In the future, patients will be able to log on to keep track of their treatment and make choices about the care they will receive.
England's Department of Health says the moves, put out for consultation, should drive up standards.
It says everyone should have choice and control over their care by 2013/14.
Everyone who is cared for by the NHS in England already has formal rights to make choices about the service that they receive.
These include the right to choose a GP surgery, to state which GP you want to see, to choose which hospital you are treated at, and to receive information to support your choices.
But the government says it wants to extend this offer of choice to mental health services and end of life care too.
Health Secretary Andrew Lansley said: "We want to go further than simply offering people a choice of hospital.
"Patients should have choice at every stage of the journey - where they register with a GP, where they go for tests, who they see for treatment, and what care or treatment they receive from any willing provider.
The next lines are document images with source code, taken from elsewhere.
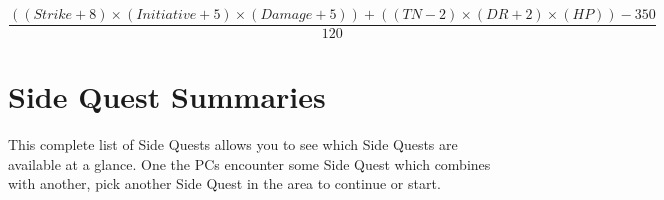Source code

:\begin{equation}
\frac{(( Strike + 8 ) \times ( Initiative + 5) \times ( Damage + 5 ) ) + ( ( TN -2 ) \times ( DR + 2 ) \times ( HP )) - 350}{120}
\end{equation}

\chapter{Side Quest Summaries}
\label{sqSummaries}

This complete list of Side Quests allows you to see which Side Quests are available at a glance.
One the PCs encounter some Side Quest which combines with another, pick another Side Quest in the area to continue or start.



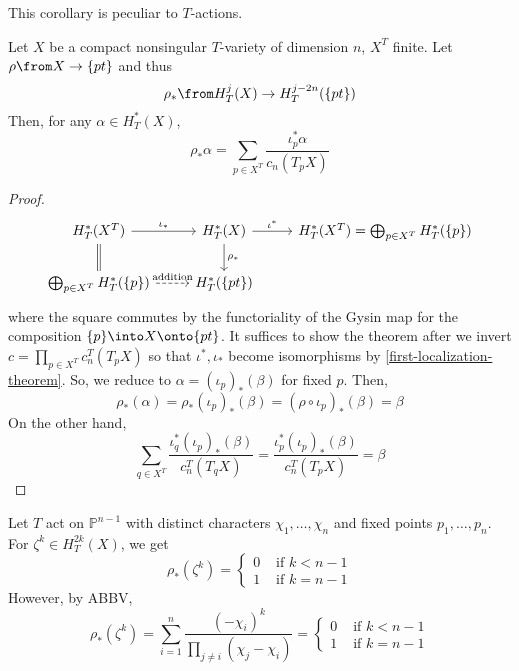 \documentclass[11pt,leqno,oneside]{amsbook}
\renewcommand{\P}{\mathbb{P}}
\numberwithin{thm}{section}
\begin{document}
\begin{rmk}
  This corollary is peculiar to \(T\)-actions.
\end{rmk}
\begin{thm}\label{integration-formula}
  Let \(X\) be a compact nonsingular \(T\)-variety of dimension \(n\),
  \(X^T\) finite. Let \(\rho \from X \to \{pt\}\) and thus \[
    \rho_* \from H_T^j(X) \to H_T^{j-2n}(\{pt\})
  \]
  Then, for any \(\alpha \in H_T^*(X)\), \[
    \rho_* \alpha = \sum_{p \in X^T} \frac{\iota_p^* \alpha}{c_n(T_p X)}
  \]
\end{thm}
\begin{proof}
  \[
    \begin{tikzcd}
      H_T^*(X^T) \ar[r,"\iota_*"] \ar[d,equals]& H_T^*(X)
      \ar[r,"\iota^*"] \ar[d, "\rho_*"]&
      H_T^*(X^T) = \bigoplus_{p \in X^T} H_T^*(\{p\}) \\
      \bigoplus_{p \in X^T} H_T^*(\{p\}) \ar[r, dashed,
      "\text{addition}"] & H_T^*(\{pt\})
    \end{tikzcd}
  \]
  where the square commutes by the functoriality of the Gysin map for
  the composition \(\{p\} \into X \onto \{pt\}\). It
  suffices to show the theorem after we invert \(c = \prod_{p \in X^T}
  c_n^T(T_pX)\) so that \(\iota^*,\iota_*\) become isomorphisms by
  \ref{first-localization-theorem}. So, we reduce to \(\alpha =
  (\iota_p)_*(\beta)\) for fixed \(p\). Then, \[
    \rho_*(\alpha) = \rho_*(\iota_p)_*(\beta) = (\rho \circ
    \iota_p)_*(\beta) = \beta
  \]
  On the other hand, \[
    \sum_{q \in X^T} \frac{\iota_q^*(\iota_p)_*(\beta)}{c_n^T(T_qX)} =
    \frac{\iota_p^*(\iota_p)_*(\beta)}{c_n^T(T_p X)} = \beta
  \]
\end{proof}
\begin{example}
  Let \(T\) act on \(\P^{n-1}\) with distinct characters \(\chi_1,
  \ldots, \chi_n\) and fixed points \(p_1, \ldots, p_n\). For
  \(\zeta^k \in H_T^{2k}(X)\), we get \[
    \rho_*(\zeta^k) =
    \begin{cases}
      0 & \text{ if }k < n-1\\
      1 & \text{ if }k=n-1
    \end{cases}
  \]
  However, by ABBV, \[
    \rho_*(\zeta^k) = \sum_{i=1}^n \frac{(-\chi_i)^k}{\prod_{j \neq
        i}(\chi_j-\chi_i)} =
    \begin{cases}
      0 & \text{ if }k < n-1\\
      1 & \text{ if }k=n-1
    \end{cases}
  \]
\end{example}
\end{document}
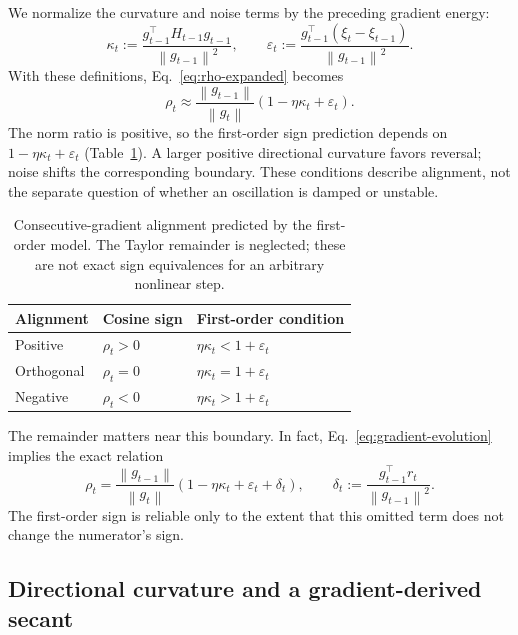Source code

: \documentclass[11pt]{article}
\newcommand{\norm}[1]{\left\lVert#1\right\rVert}
\begin{document}
We normalize the curvature and noise terms by the preceding gradient energy:
\begin{equation}
  \kappa_t:=\frac{g_{t-1}^\top H_{t-1}g_{t-1}}{\norm{g_{t-1}}^2},
  \qquad
  \varepsilon_t:=\frac{g_{t-1}^\top(\xi_t-\xi_{t-1})}
                            {\norm{g_{t-1}}^2}.
  \label{eq:kappa-epsilon}
\end{equation}
With these definitions, Eq.~\eqref{eq:rho-expanded} becomes
\begin{equation}
  \boxed{\rho_t\approx\frac{\norm{g_{t-1}}}{\norm{g_t}}
                   (1-\eta\kappa_t+\varepsilon_t).}
  \label{eq:rho-normalized}
\end{equation}
The norm ratio is positive, so the first-order sign prediction depends on
$1-\eta\kappa_t+\varepsilon_t$ (Table~\ref{tab:sign}). A larger positive
directional curvature favors reversal; noise shifts the corresponding boundary.
These conditions describe alignment, not the separate question of whether an
oscillation is damped or unstable.

\begin{table}[htbp]
\centering
\caption{Consecutive-gradient alignment predicted by the first-order model.
The Taylor remainder is neglected; these are not exact sign equivalences for
an arbitrary nonlinear step.}
\label{tab:sign}
\begin{tabular}{lll}
\toprule
Alignment & Cosine sign & First-order condition\\
\midrule
Positive & $\rho_t>0$ & $\eta\kappa_t<1+\varepsilon_t$\\
Orthogonal & $\rho_t=0$ & $\eta\kappa_t=1+\varepsilon_t$\\
Negative & $\rho_t<0$ & $\eta\kappa_t>1+\varepsilon_t$\\
\bottomrule
\end{tabular}
\end{table}

The remainder matters near this boundary. In fact,
Eq.~\eqref{eq:gradient-evolution} implies the exact relation
\begin{equation}
  \rho_t=\frac{\norm{g_{t-1}}}{\norm{g_t}}
          (1-\eta\kappa_t+\varepsilon_t+\delta_t),
  \qquad
  \delta_t:=\frac{g_{t-1}^\top r_t}{\norm{g_{t-1}}^2}.
  \label{eq:remainder}
\end{equation}
The first-order sign is reliable only to the extent that this omitted term does
not change the numerator's sign.

\subsection{Directional curvature and a gradient-derived secant}
\end{document}
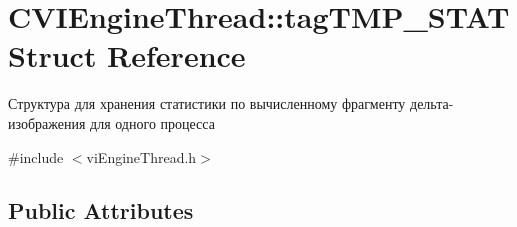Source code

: \hypertarget{struct_c_v_i_engine_thread_1_1tag_t_m_p___s_t_a_t}{\section{C\+V\+I\+Engine\+Thread\+:\+:tag\+T\+M\+P\+\_\+\+S\+T\+A\+T Struct Reference}
\label{struct_c_v_i_engine_thread_1_1tag_t_m_p___s_t_a_t}
}


Структура для хранения статистики по вычисленному фрагменту дельта-\/изображения для одного процесса  




{\ttfamily \#include $<$vi\+Engine\+Thread.\+h$>$}

\subsection*{Public Attributes}
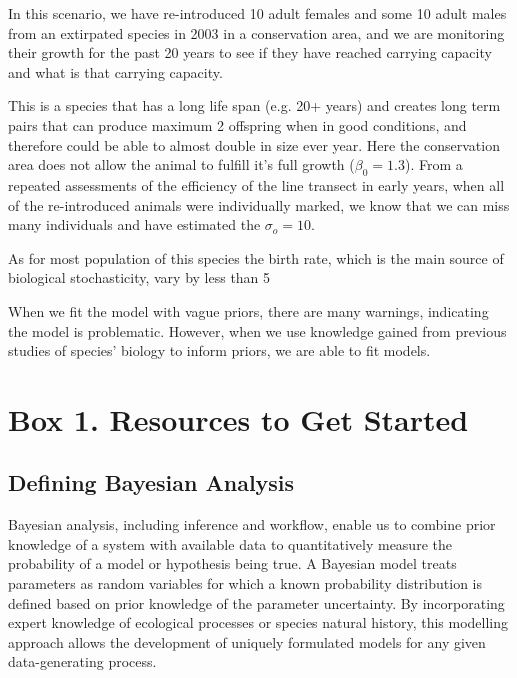 \documentclass{article}
\begin{document}
\par In this scenario, we have re-introduced 10 adult females and some 10 adult males from an extirpated species in 2003 in a conservation area, and we are monitoring their growth for the past 20 years to see if they have reached carrying capacity and what is that carrying capacity.

\par This is a species that has a long life span (e.g. 20+ years) and creates long term pairs  that can produce maximum 2 offspring when in good conditions, and therefore could be able to almost double in size ever year. Here the conservation area does not allow the animal to fulfill it's full growth ($\beta_0 = 1.3$). From a repeated assessments of the efficiency of the line transect in early years, when all of the re-introduced animals were individually marked, we know that we can miss many individuals and have estimated the $\sigma_o = 10$.

\par As for most population of this species the birth rate, which is the main source of biological stochasticity, vary by less than 5%

\par When we fit the model with vague priors, there are many warnings, indicating the model is problematic. However, when we use knowledge gained from previous studies of species' biology to inform priors, we are able to fit models.

\par 
\section* {Box 1. Resources to Get Started}
\subsection*{Defining Bayesian Analysis}

Bayesian analysis, including inference and workflow, enable us to combine prior knowledge of a system with available data to quantitatively measure the probability of a model or hypothesis being true. A Bayesian model treats parameters as random variables for which a known probability distribution is defined based on prior knowledge of the parameter uncertainty. By incorporating expert knowledge of ecological processes or species natural history, this modelling approach allows the development of uniquely formulated models for any given data-generating process.\\
\end{document}
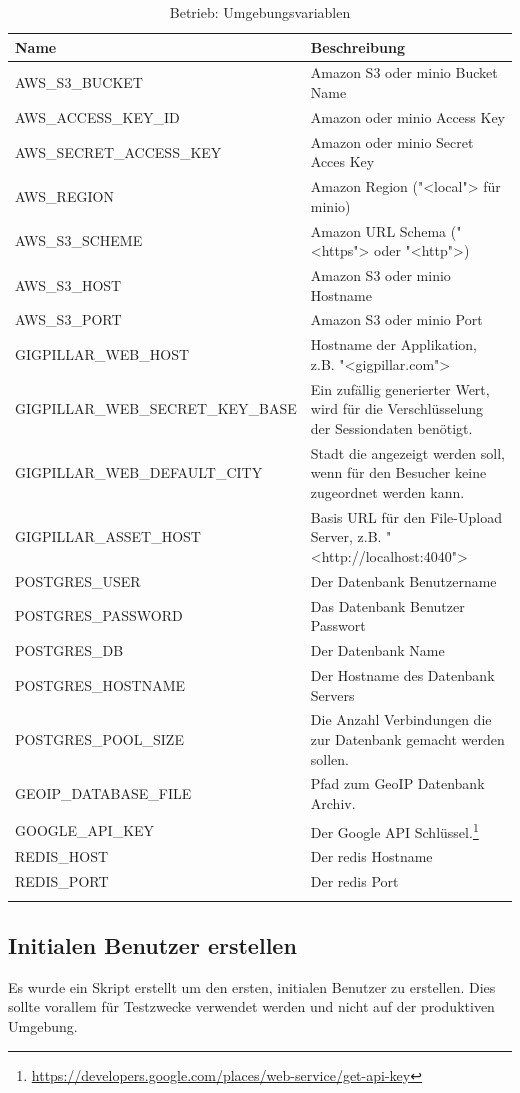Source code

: \begin{longtable}[]{@{}lp{7cm}@{}}
  \toprule
  \textbf{Name}                     & \textbf{Beschreibung}\tabularnewline
  \midrule
  AWS\_S3\_BUCKET                   & Amazon S3 oder minio Bucket Name\tabularnewline
  AWS\_ACCESS\_KEY\_ID              & Amazon oder minio Access Key\tabularnewline
  AWS\_SECRET\_ACCESS\_KEY          & Amazon oder minio Secret Acces Key\tabularnewline
  AWS\_REGION                       & Amazon Region ("<local"> für minio)\tabularnewline
  AWS\_S3\_SCHEME                   & Amazon URL Schema ("<https"> oder "<http">)\tabularnewline
  AWS\_S3\_HOST                     & Amazon S3 oder minio Hostname\tabularnewline
  AWS\_S3\_PORT                     & Amazon S3 oder minio Port\tabularnewline
  GIGPILLAR\_WEB\_HOST              & Hostname der Applikation, z.B. "<gigpillar.com">\tabularnewline
  GIGPILLAR\_WEB\_SECRET\_KEY\_BASE & Ein zufällig generierter Wert, wird für die Verschlüsselung der Sessiondaten benötigt.\tabularnewline
  GIGPILLAR\_WEB\_DEFAULT\_CITY     & Stadt die angezeigt werden soll, wenn für den Besucher keine zugeordnet werden kann.\tabularnewline
  GIGPILLAR\_ASSET\_HOST            & Basis URL für den File-Upload Server, z.B. "<http://localhost:4040">\tabularnewline
  POSTGRES\_USER                    & Der Datenbank Benutzername\tabularnewline
  POSTGRES\_PASSWORD                & Das Datenbank Benutzer Passwort\tabularnewline
  POSTGRES\_DB                      & Der Datenbank Name\tabularnewline
  POSTGRES\_HOSTNAME                & Der Hostname des Datenbank Servers\tabularnewline
  POSTGRES\_POOL\_SIZE              & Die Anzahl Verbindungen die zur Datenbank gemacht werden sollen.\tabularnewline
  GEOIP\_DATABASE\_FILE             & Pfad zum GeoIP Datenbank Archiv.\tabularnewline
  GOOGLE\_API\_KEY                  & Der Google API Schlüssel.\footnote{\url{https://developers.google.com/places/web-service/get-api-key}}\tabularnewline
  REDIS\_HOST                       & Der redis Hostname \tabularnewline
  REDIS\_PORT                       & Der redis Port\tabularnewline
  \bottomrule
  \caption{Betrieb: Umgebungsvariablen}
\end{longtable}

\clearpage
\subsection{Initialen Benutzer erstellen}

Es wurde ein Skript erstellt um den ersten, initialen Benutzer zu erstellen.
Dies sollte vorallem für Testzwecke verwendet werden und nicht auf der
produktiven Umgebung.

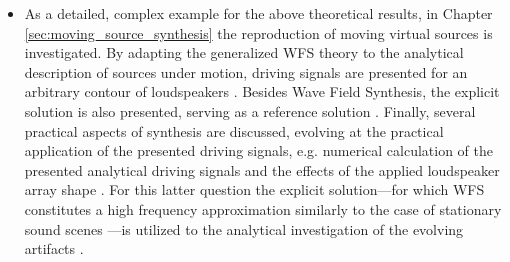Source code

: \begin{itemize}
%
\item As a detailed, complex example for the above theoretical results, in Chapter \ref{sec:moving_source_synthesis} the reproduction of moving virtual sources is investigated.
By adapting the generalized WFS theory to the analytical description of sources under motion, driving signals are presented for an arbitrary contour of loudspeakers \cite{Firtha2015:daga, firtha2016wave, doi:10.1121/1.4996126}.
Besides Wave Field Synthesis, the explicit solution is also presented, serving as a reference solution \cite{Firtha2014:daga, Firtha2014:isma}.
Finally, several practical aspects of synthesis are discussed, evolving at the practical application of the presented driving signals, e.g. numerical calculation of the presented analytical driving signals and the effects of the applied loudspeaker array shape \cite{Firtha2018_daga_moving_source}.
For this latter question the explicit solution---for which WFS constitutes a high frequency approximation similarly to the case of stationary sound scenes \cite{firtha2015sound}---is utilized to the analytical investigation of the evolving artifacts \cite{firtha2016:daga}.
\end{itemize}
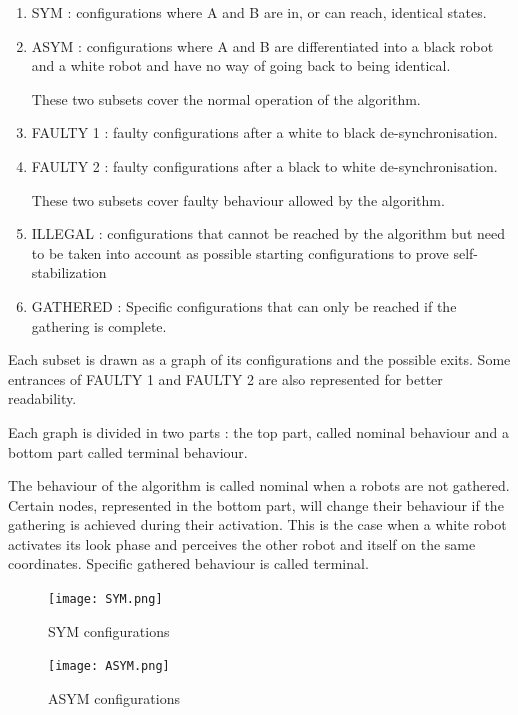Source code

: \documentclass[11pt]{article}
\begin{document}
\begin{enumerate}[label=(\alph*)]
\item SYM : configurations where A and B are in, or can reach, identical states.
\item ASYM : configurations where A and B are differentiated into a black robot and a white robot and have no way of going back to being identical.

These two subsets cover the normal operation of the algorithm.

\item FAULTY 1 : faulty configurations after a white to black de-synchronisation.
\item FAULTY 2 : faulty configurations after a black to white de-synchronisation.

These two subsets cover faulty behaviour allowed by the algorithm.

\item ILLEGAL : configurations that cannot be reached by the algorithm but need to be taken into account as possible starting configurations to prove self-stabilization
\item GATHERED : Specific configurations that can only be reached if the gathering is complete.
  

\end{enumerate}


Each subset is drawn as a graph of its configurations and the possible exits. Some entrances of FAULTY 1 and FAULTY 2 are also represented for better readability.

Each graph is divided in two parts : the top part, called nominal behaviour and a bottom part called terminal behaviour. 

The behaviour of the algorithm is called nominal when a robots are not gathered. Certain nodes, represented in the bottom part, will change their behaviour if the gathering is achieved during their activation. This is the case when a white robot activates its look phase and perceives the other robot and itself on the same coordinates. Specific gathered behaviour is called terminal.



\pagebreak
\begin{figure}[htb]
	\centering
	\texttt{[image: SYM.png]}
	\caption{SYM configurations}
\end{figure}
\pagebreak

\begin{figure}[htb]
	\centering
	\texttt{[image: ASYM.png]}
	\caption{ASYM configurations}
\end{figure}
\pagebreak
\end{document}
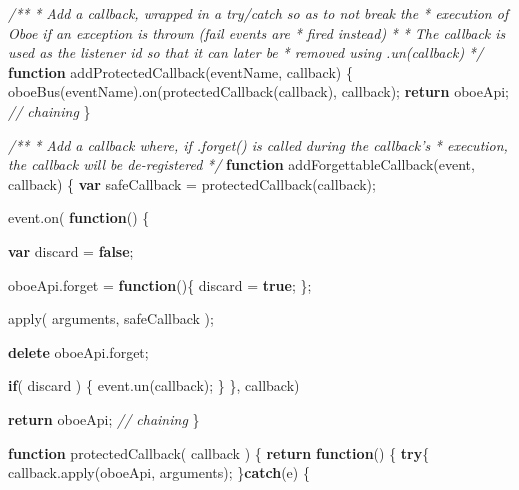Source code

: \documentclass[12pt, ]{article}
\newenvironment{Shaded}{}{}
\newcommand{\KeywordTok}[1]{\textcolor[rgb]{0.00,0.44,0.13}{\textbf{{#1}}}}
\newcommand{\CommentTok}[1]{\textcolor[rgb]{0.38,0.63,0.69}{\textit{{#1}}}}
\newcommand{\OtherTok}[1]{\textcolor[rgb]{0.00,0.44,0.13}{{#1}}}
\newcommand{\FunctionTok}[1]{\textcolor[rgb]{0.02,0.16,0.49}{{#1}}}
\newcommand{\NormalTok}[1]{{#1}}
\begin{document}
\begin{Shaded}
\begin{Highlighting}[]
   \CommentTok{/** }
\CommentTok{    * Add a callback, wrapped in a try/catch so as to not break the}
\CommentTok{    * execution of Oboe if an exception is thrown (fail events are }
\CommentTok{    * fired instead)}
\CommentTok{    * }
\CommentTok{    * The callback is used as the listener id so that it can later be}
\CommentTok{    * removed using .un(callback)}
\CommentTok{    */}
   \KeywordTok{function} \FunctionTok{addProtectedCallback}\NormalTok{(eventName, callback) \{}
      \FunctionTok{oboeBus}\NormalTok{(eventName).}\FunctionTok{on}\NormalTok{(}\FunctionTok{protectedCallback}\NormalTok{(callback), callback);}
      \KeywordTok{return} \NormalTok{oboeApi; }\CommentTok{// chaining            }
   \NormalTok{\}}

   \CommentTok{/**}
\CommentTok{    * Add a callback where, if .forget() is called during the callback's}
\CommentTok{    * execution, the callback will be de-registered}
\CommentTok{    */}
   \KeywordTok{function} \FunctionTok{addForgettableCallback}\NormalTok{(event, callback) \{}
      \KeywordTok{var} \NormalTok{safeCallback = }\FunctionTok{protectedCallback}\NormalTok{(callback);}
   
      \OtherTok{event}\NormalTok{.}\FunctionTok{on}\NormalTok{( }\KeywordTok{function}\NormalTok{() \{}
      
         \KeywordTok{var} \NormalTok{discard = }\KeywordTok{false}\NormalTok{;}
             
         \OtherTok{oboeApi}\NormalTok{.}\FunctionTok{forget} \NormalTok{= }\KeywordTok{function}\NormalTok{()\{}
            \NormalTok{discard = }\KeywordTok{true}\NormalTok{;}
         \NormalTok{\};           }
         
         \FunctionTok{apply}\NormalTok{( arguments, safeCallback );         }
               
         \KeywordTok{delete} \OtherTok{oboeApi}\NormalTok{.}\FunctionTok{forget}\NormalTok{;}
         
         \KeywordTok{if}\NormalTok{( discard ) \{          }
            \OtherTok{event}\NormalTok{.}\FunctionTok{un}\NormalTok{(callback);}
         \NormalTok{\}}
      \NormalTok{\}, callback)}
      
      \KeywordTok{return} \NormalTok{oboeApi; }\CommentTok{// chaining         }
   \NormalTok{\}  }
         
   \KeywordTok{function} \FunctionTok{protectedCallback}\NormalTok{( callback ) \{}
      \KeywordTok{return} \KeywordTok{function}\NormalTok{() \{}
         \KeywordTok{try}\NormalTok{\{      }
            \OtherTok{callback}\NormalTok{.}\FunctionTok{apply}\NormalTok{(oboeApi, arguments);   }
         \NormalTok{\}}\KeywordTok{catch}\NormalTok{(e)  \{}
         

\end{Highlighting}
\end{Shaded}
\end{document}
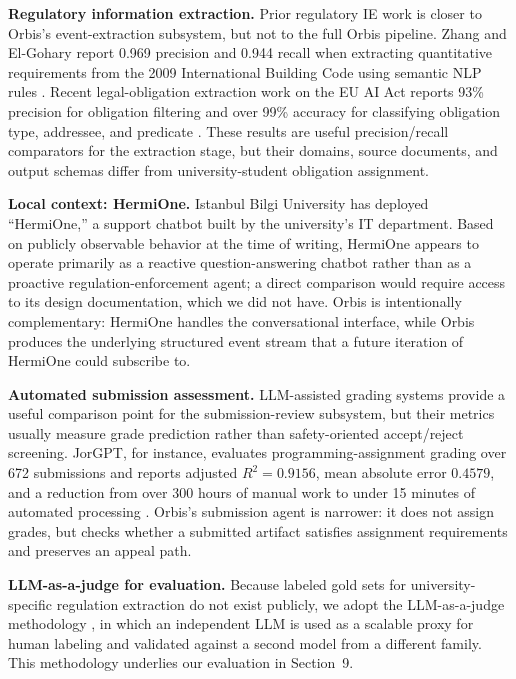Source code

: \documentclass[a4paper,12pt]{article}
\begin{document}
\textbf{Regulatory information extraction.} Prior regulatory IE work is closer to Orbis's event-extraction subsystem, but not to the full Orbis pipeline. Zhang and El-Gohary report 0.969 precision and 0.944 recall when extracting quantitative requirements from the 2009 International Building Code using semantic NLP rules \cite{zhang2016semantic}. Recent legal-obligation extraction work on the EU AI Act reports 93\% precision for obligation filtering and over 99\% accuracy for classifying obligation type, addressee, and predicate \cite{galli2025aiAct}. These results are useful precision/recall comparators for the extraction stage, but their domains, source documents, and output schemas differ from university-student obligation assignment.

\textbf{Local context: HermiOne.} Istanbul Bilgi University has deployed ``HermiOne,'' a support chatbot built by the university's IT department. Based on publicly observable behavior at the time of writing, HermiOne appears to operate primarily as a reactive question-answering chatbot rather than as a proactive regulation-enforcement agent; a direct comparison would require access to its design documentation, which we did not have. Orbis is intentionally complementary: HermiOne handles the conversational interface, while Orbis produces the underlying structured event stream that a future iteration of HermiOne could subscribe to.

\textbf{Automated submission assessment.} LLM-assisted grading systems provide a useful comparison point for the submission-review subsystem, but their metrics usually measure grade prediction rather than safety-oriented accept/reject screening. JorGPT, for instance, evaluates programming-assignment grading over 672 submissions and reports adjusted $R^2{=}0.9156$, mean absolute error $0.4579$, and a reduction from over 300 hours of manual work to under 15 minutes of automated processing \cite{cisneros2025jorgpt}. Orbis's submission agent is narrower: it does not assign grades, but checks whether a submitted artifact satisfies assignment requirements and preserves an appeal path.

\textbf{LLM-as-a-judge for evaluation.} Because labeled gold sets for university-specific regulation extraction do not exist publicly, we adopt the LLM-as-a-judge methodology \cite{zheng2023judging}, in which an independent LLM is used as a scalable proxy for human labeling and validated against a second model from a different family. This methodology underlies our evaluation in Section~9.
\end{document}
"Above all, they should be able to change these choices at any stage."
And the government sees the internet as the key tool for patients to be able to exercise these choices.
It promises in its consultation an "information revolution", starting with accurate online records that summarise each patient's care.
Every patient would have a username and password and could update their records with information like blood pressure and cholesterol levels.
And those requiring treatment would be able to check out different options - comparing the performance of different hospitals and doctors, for example.
Mr Lansley said: "The NHS should ensure that for patients, "no decision about me, without me" is the invariable practice.
"To realise this means patients must have more say and more choice."
Professor John Williams, Director of the Health Informatics Unit at the Royal College of Physicians said the moves were much needed.
"As it stands the management of data in the NHS leaves much to be desired.
"Useful information rarely follows the patient through the system, making it more difficult for doctors and nurses to provide them with the personalised treatment they have a right to expect."
A spokeswoman for the Patients Association said: "We have long campaigned for truly representative information on clinical outcomes and increasingly patients ask for our help in finding the consultants with the best results.
"If this revolution is to happen, that is the information patients need. Time and time again we have seen that the public cannot rely on the NHS's bureaucratic tick boxes."
In Scotland the government is funding a project to test a secure website which allows patients to take more control of their own health.